▶ Task to carry out: Track down every line below that holds "Cows" and copy it.

▶ Data supplied:
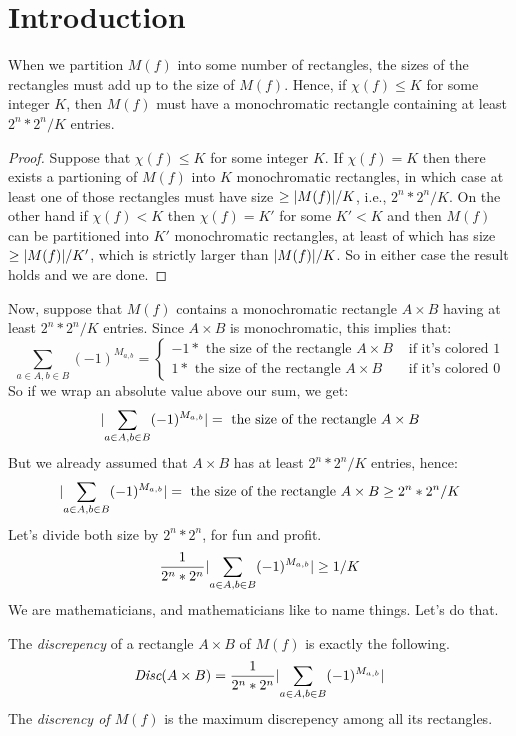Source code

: \documentclass[12pt]{article}
\begin{document}
\maketitle

\section{Introduction}

When we partition $M(f)$ into some number of rectangles,
	the sizes of the rectangles must add up to the size of $M(f)$.
Hence, if $\chi(f) \leq K$ for some integer $K$,
	then $M(f)$ must have a monochromatic rectangle containing at least $2^n * 2^n / K$ entries.
\begin{proof}
Suppose that $\chi(f) \leq K$ for some integer $K$.
If $\chi(f) = K$ then there exists a partioning of $M(f)$ into $K$ monochromatic rectangles, in which case at least one of those rectangles must have size $\geq \lvert M(f)\rvert / K$, i.e., $2^n * 2^n / K$.  On the other hand if $\chi(f) < K$ then $\chi(f) = K'$ for some $K' < K$ and then $M(f)$ can be partitioned into $K'$ monochromatic rectangles, at least of which has size $\geq \lvert M(f)\rvert / K'$, which is strictly larger than $\lvert M(f)\rvert / K$.  So in either case the result holds and we are done.
\end{proof}
Now, suppose that $M(f)$ contains a monochromatic rectangle $A \times B$ having at least $2^n * 2^n / K$ entries.
Since $A \times B$ is monochromatic, this implies that:
\[\sum_{a \in A, b \in B} (-1)^{M_{a,b}} = \begin{cases}
-1 * \text{ the size of the rectangle } A \times B & \text{ if it's colored } 1 \\
 1 * \text{ the size of the rectangle } A \times B & \text{ if it's colored } 0\end{cases}\]
So if we wrap an absolute value above our sum, we get:
\[\lvert\sum_{a \in A, b \in B} (-1)^{M_{a,b}}\rvert = \text{ the size of the rectangle } A \times B\]
But we already assumed that $A \times B$ has at least $2^n * 2^n / K$ entries, hence:
\[\lvert\sum_{a \in A, b \in B} (-1)^{M_{a,b}}\rvert = \text{ the size of the rectangle } A \times B \geq 2^n * 2^n / K\]
Let's divide both size by $2^n * 2^n$, for fun and profit.
\[\frac{1}{2^n * 2^n}\lvert\sum_{a \in A, b \in B} (-1)^{M_{a,b}}\rvert \geq 1 / K\]
We are mathematicians, and mathematicians like to name things.
Let's do that.
\begin{definition}[Discrepency]
The \emph{discrepency} of a rectangle $A \times B$ of $M(f)$ is exactly the following.
\[\emph{Disc}(A \times B) = \frac{1}{2^n * 2^n}\lvert\sum_{a \in A, b \in B} (-1)^{M_{a,b}}\rvert\]
The \emph{discrency of $M(f)$} is the maximum discrepency among all its rectangles.
\end{definition}
\end{document}
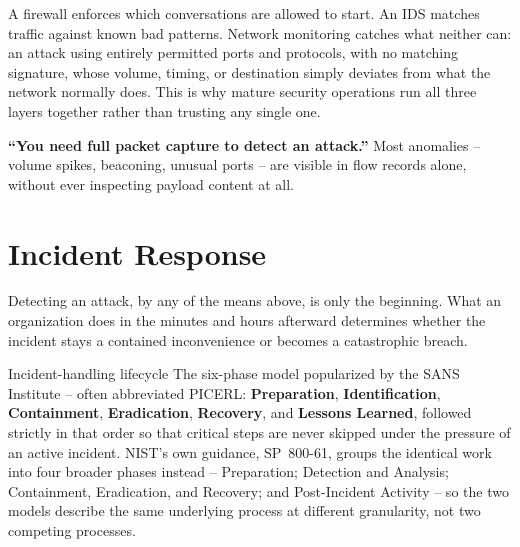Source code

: A firewall enforces which conversations are allowed to start. An IDS matches traffic against known
bad patterns. Network monitoring catches what neither can: an attack using entirely permitted
ports and protocols, with no matching signature, whose volume, timing, or destination simply
deviates from what the network normally does. This is why mature security operations run all three
layers together rather than trusting any single one.

\begin{misconception}
\textbf{``You need full packet capture to detect an attack.''} Most anomalies -- volume spikes,
beaconing, unusual ports -- are visible in flow records alone, without ever inspecting payload
content at all.
\end{misconception}

\section{Incident Response}

Detecting an attack, by any of the means above, is only the beginning. What an organization does in
the minutes and hours afterward determines whether the incident stays a contained inconvenience or
becomes a catastrophic breach.

\begin{definition}{Incident-handling lifecycle}
The six-phase model popularized by the SANS Institute -- often abbreviated
PICERL: \textbf{Preparation}, \textbf{Identification},
\textbf{Containment}, \textbf{Eradication}, \textbf{Recovery}, and \textbf{Lessons Learned},
followed strictly in that order so that critical steps are never skipped under the pressure of an
active incident. NIST's own guidance, SP~800-61, groups the identical work into four broader
phases instead -- Preparation; Detection and Analysis; Containment, Eradication, and Recovery; and
Post-Incident Activity -- so the two models describe the same underlying process at
different granularity, not two competing processes.
\end{definition}

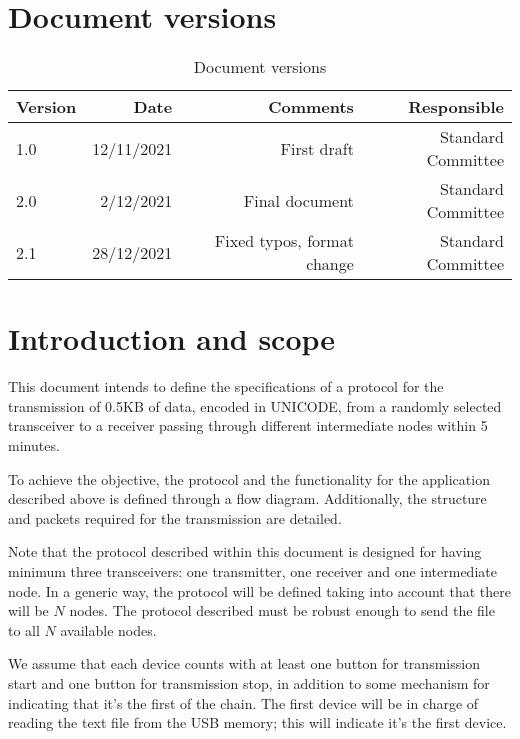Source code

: \chapter{Document versions}

\vspace{0.5cm}
\begin{table}[H]
	\centering
	\begin{tabular}{|l|r|r|r|} \hline
	Version & Date & Comments & Responsible \\ \hline \hline
	1.0 & 12/11/2021 & First draft & Standard Committee \\ \hline
	2.0 & 2/12/2021 & Final document & Standard Committee \\ \hline
	2.1 & 28/12/2021 & Fixed typos, format change & Standard Committee \\ \hline
	\end{tabular}
	\caption{Document versions}
	\label{tab:label}
\end{table}


\chapter{Introduction and scope}

This document intends to define the specifications of a protocol for the transmission of 0.5KB of data, encoded in UNICODE, from a randomly selected transceiver to a receiver passing through different intermediate nodes within 5 minutes.

To achieve the objective, the protocol and the functionality for the application described above is defined through a flow diagram. Additionally, the structure and packets required for the transmission are detailed.

Note that the protocol described within this document is designed for having minimum three transceivers: one transmitter, one receiver and one intermediate node. In a generic way, the protocol will be defined taking into account that there will be $N$ nodes. The protocol described must be robust enough to send the file to all $N$ available nodes.

We assume that each device counts with at least one button for transmission start and one button for transmission stop, in addition to some mechanism for indicating that it’s the first of the chain. The first device will be in charge of reading the text file from the USB memory; this will indicate it’s the first device.






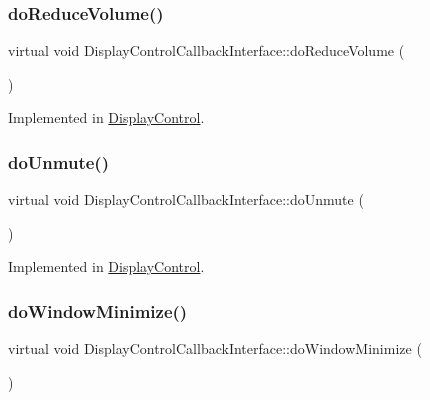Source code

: \subsubsection{\texorpdfstring{do\+Reduce\+Volume()}{doReduceVolume()}}
{\footnotesize\ttfamily virtual void Display\+Control\+Callback\+Interface\+::do\+Reduce\+Volume (\begin{DoxyParamCaption}{ }\end{DoxyParamCaption})\hspace{0.3cm}{\ttfamily [pure virtual]}}



Implemented in \hyperlink{classDisplayControl_a874fa3f6b3e4cf465db62a4eba1c1dd1}{Display\+Control}.

\mbox{\label{classDisplayControlCallbackInterface_a24be31ca23631717ac789f2e98467015}} 
\subsubsection{\texorpdfstring{do\+Unmute()}{doUnmute()}}
{\footnotesize\ttfamily virtual void Display\+Control\+Callback\+Interface\+::do\+Unmute (\begin{DoxyParamCaption}{ }\end{DoxyParamCaption})\hspace{0.3cm}{\ttfamily [pure virtual]}}



Implemented in \hyperlink{classDisplayControl_a210411b559d8c3ffb1498f49cfa26a6d}{Display\+Control}.

\mbox{\label{classDisplayControlCallbackInterface_a5457bccb953df7296b81b96db827896c}} 
\subsubsection{\texorpdfstring{do\+Window\+Minimize()}{doWindowMinimize()}}
{\footnotesize\ttfamily virtual void Display\+Control\+Callback\+Interface\+::do\+Window\+Minimize (\begin{DoxyParamCaption}{ }\end{DoxyParamCaption})\hspace{0.3cm}{\ttfamily [pure virtual]}}



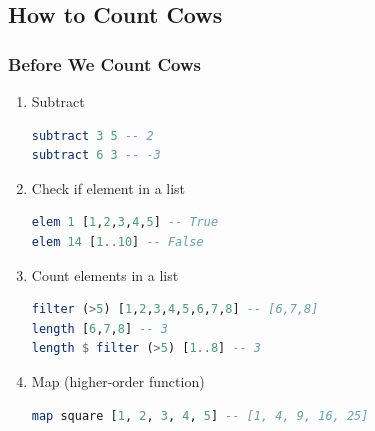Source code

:\documentclass[10pt]{beamer}
\begin{document}

\subsection{How to Count Cows}

\begin{frame}[fragile]
\frametitle{Before We Count Cows}
\begin{enumerate}[<+->]
    \item Subtract\\%
    \begin{lstlisting}[language=Haskell,numbers=none]
subtract 3 5 -- 2    
subtract 6 3 -- -3
    \end{lstlisting}
    \item Check if element in a list\\%
    \begin{lstlisting}[language=Haskell,numbers=none]
elem 1 [1,2,3,4,5] -- True
elem 14 [1..10] -- False
    \end{lstlisting}
    
    \item Count elements in a list\\%
    \begin{lstlisting}[language=Haskell,numbers=none]
filter (>5) [1,2,3,4,5,6,7,8] -- [6,7,8]
length [6,7,8] -- 3
length $ filter (>5) [1..8] -- 3
    \end{lstlisting}
    
    \item Map (higher-order function)\\%
    \begin{lstlisting}[language=Haskell,numbers=none]
map square [1, 2, 3, 4, 5] -- [1, 4, 9, 16, 25]
    \end{lstlisting}
\end{enumerate}
    
\end{frame}


\end{document}

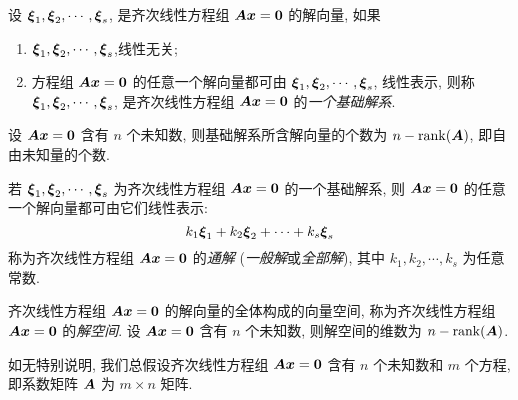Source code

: \begin{definition}[齐次线性方程组的基础解系]
    设 $ \vb*{\xi}_1, \vb*{\xi}_2, \cdots ,\vb*{\xi}_s$, 是齐次线性方程组 $ \vb*{A x}=\vb*{0} $ 的解向量, 如果
    \begin{enumerate}[label=(\arabic{*})]
        \item $\vb*{\xi}_{1}, \vb*{\xi}_{2}, \cdots, \vb*{\xi}_s $,线性无关;
        \item 方程组 $ \vb*{A x}=\vb*{0} $ 的任意一个解向量都可由 $ \vb*{\xi}_{1}, \vb*{\xi}_{2}, \cdots, \vb*{\xi}_s $, 线性表示, 则称 $ \vb*{\xi}_{1}, \vb*{\xi}_{2}, \cdots, \vb*{\xi}_{s}$, 是齐次线性方程组 $\vb*{ A }\vb*{x}=\vb*{0} $ 的\textit{一个基础解系}.
    \end{enumerate}
\end{definition}

\begin{theorem}[基础解系的个数]
    设 $ \vb*{A x}=\vb*{0} $ 含有 $ n $ 个未知数, 则基础解系所含解向量的个数为 $ n-\rank(\vb*{A}) $, 即自由未知量的个数.
\end{theorem}

\begin{definition}[齐次方程组的通解]
    若 $ \vb*{\xi}_{1}, \vb*{\xi}_{2}, \cdots, \vb*{\xi}_{s} $ 为齐次线性方程组 $ \vb*{A x}=\vb*{0} $ 的一个基础解系, 则 $ \vb*{A x}=\vb*{0} $ 的任意一个解向量都可由它们线性表示:
    $$k_{1} \vb*{\xi}_{1}+k_{2} \vb*{\xi}_{2}+\cdots+k_{s} \vb*{\xi}_s$$
    称为齐次线性方程组 $ \vb*{A x}=\vb*{0} $ 的\textit{通解} (\textit{一般解}或\textit{全部解}), 其中 $ k_{1}, k_{2}, \cdots, k_s $ 为任意常数.
\end{definition}

\begin{definition}[齐次线性方程组的解空间]
    齐次线性方程组 $ \vb*{A x}=\vb*{0} $ 的解向量的全体构成的向量空间, 称为齐次线性方程组 $ \vb*{A x}=\vb*{0} $ 的\textit{解空间}. 设 $ \vb*{A} \vb*{x}=\vb*{0} $ 含有 $ n $ 个未知数, 则解空间的维数为 $ n-\rank(\vb*{A}) $.
\end{definition}

如无特别说明, 我们总假设齐次线性方程组 $ \vb*{A x}=\vb*{0} $ 含有 $ n $ 个未知数和 $ m $ 个方程, 即系数矩阵 $ \vb*{A }$ 为 $ m \times n $ 矩阵.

▶ Output for this task:
\subsection{How to Count Cows}
\frametitle{Before We Count Cows}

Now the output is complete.